## INPUT DATA
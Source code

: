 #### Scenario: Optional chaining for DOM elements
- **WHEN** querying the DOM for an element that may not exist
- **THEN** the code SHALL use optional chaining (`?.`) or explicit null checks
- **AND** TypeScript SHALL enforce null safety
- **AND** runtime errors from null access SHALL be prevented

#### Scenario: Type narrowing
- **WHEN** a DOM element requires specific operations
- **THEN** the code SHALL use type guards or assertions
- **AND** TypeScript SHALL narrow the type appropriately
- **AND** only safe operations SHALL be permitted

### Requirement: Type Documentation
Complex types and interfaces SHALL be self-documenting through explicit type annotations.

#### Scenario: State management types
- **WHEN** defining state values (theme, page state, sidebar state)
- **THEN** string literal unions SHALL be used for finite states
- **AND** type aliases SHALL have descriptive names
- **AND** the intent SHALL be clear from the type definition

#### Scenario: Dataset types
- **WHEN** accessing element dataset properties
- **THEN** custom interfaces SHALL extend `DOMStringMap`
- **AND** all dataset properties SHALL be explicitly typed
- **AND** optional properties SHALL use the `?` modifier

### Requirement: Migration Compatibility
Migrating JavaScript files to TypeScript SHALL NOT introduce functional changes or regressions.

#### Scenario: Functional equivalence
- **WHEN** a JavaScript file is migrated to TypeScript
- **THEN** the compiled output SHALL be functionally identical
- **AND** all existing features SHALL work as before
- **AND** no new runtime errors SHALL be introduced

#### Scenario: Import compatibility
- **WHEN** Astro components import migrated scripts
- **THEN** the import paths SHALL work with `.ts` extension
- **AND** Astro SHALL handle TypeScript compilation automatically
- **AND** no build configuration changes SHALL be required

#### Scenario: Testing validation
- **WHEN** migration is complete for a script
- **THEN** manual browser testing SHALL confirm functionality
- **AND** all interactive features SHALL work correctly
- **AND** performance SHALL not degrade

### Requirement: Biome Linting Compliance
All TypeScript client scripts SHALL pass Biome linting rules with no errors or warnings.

* * *

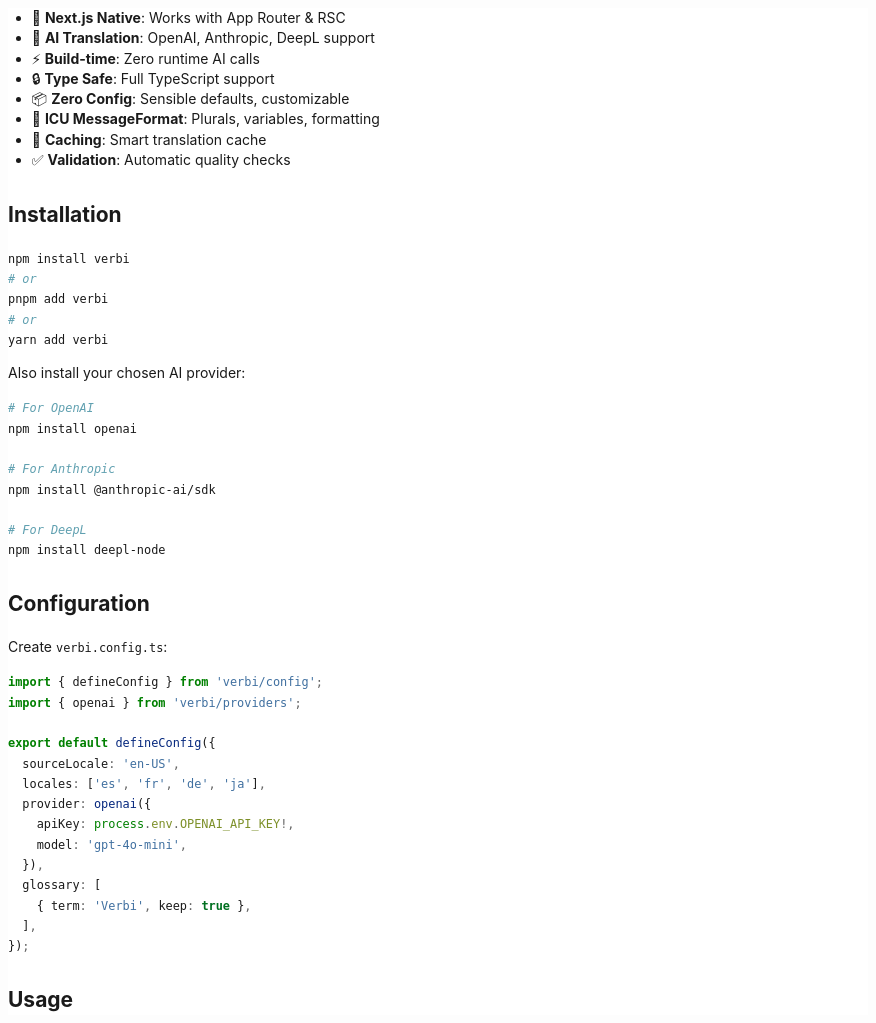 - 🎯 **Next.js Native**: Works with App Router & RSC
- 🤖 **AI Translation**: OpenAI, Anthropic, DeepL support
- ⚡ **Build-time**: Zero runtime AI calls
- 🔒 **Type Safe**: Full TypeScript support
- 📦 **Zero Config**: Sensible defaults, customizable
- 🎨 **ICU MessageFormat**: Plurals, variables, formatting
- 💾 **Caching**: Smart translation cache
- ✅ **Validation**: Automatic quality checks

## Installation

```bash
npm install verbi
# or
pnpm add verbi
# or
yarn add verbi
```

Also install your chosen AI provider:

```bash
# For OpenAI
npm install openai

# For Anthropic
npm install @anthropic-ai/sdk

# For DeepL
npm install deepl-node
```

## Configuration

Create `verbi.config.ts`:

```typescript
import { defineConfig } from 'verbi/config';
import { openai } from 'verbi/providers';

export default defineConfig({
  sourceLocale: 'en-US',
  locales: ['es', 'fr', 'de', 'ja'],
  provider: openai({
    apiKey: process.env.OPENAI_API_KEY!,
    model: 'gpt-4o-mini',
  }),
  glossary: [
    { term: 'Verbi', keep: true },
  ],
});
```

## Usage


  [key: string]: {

## WHAT THE TASK ASKS
Write out only the lines that run from the line containing "### Requirement: Biome Linting Compliance" through the line containing "All TypeScript client", both included, exactly as they appear above.

## EXERCISE RESPONSE
### Requirement: Biome Linting Compliance
All TypeScript client scripts SHALL pass Biome linting rules with no errors or warnings.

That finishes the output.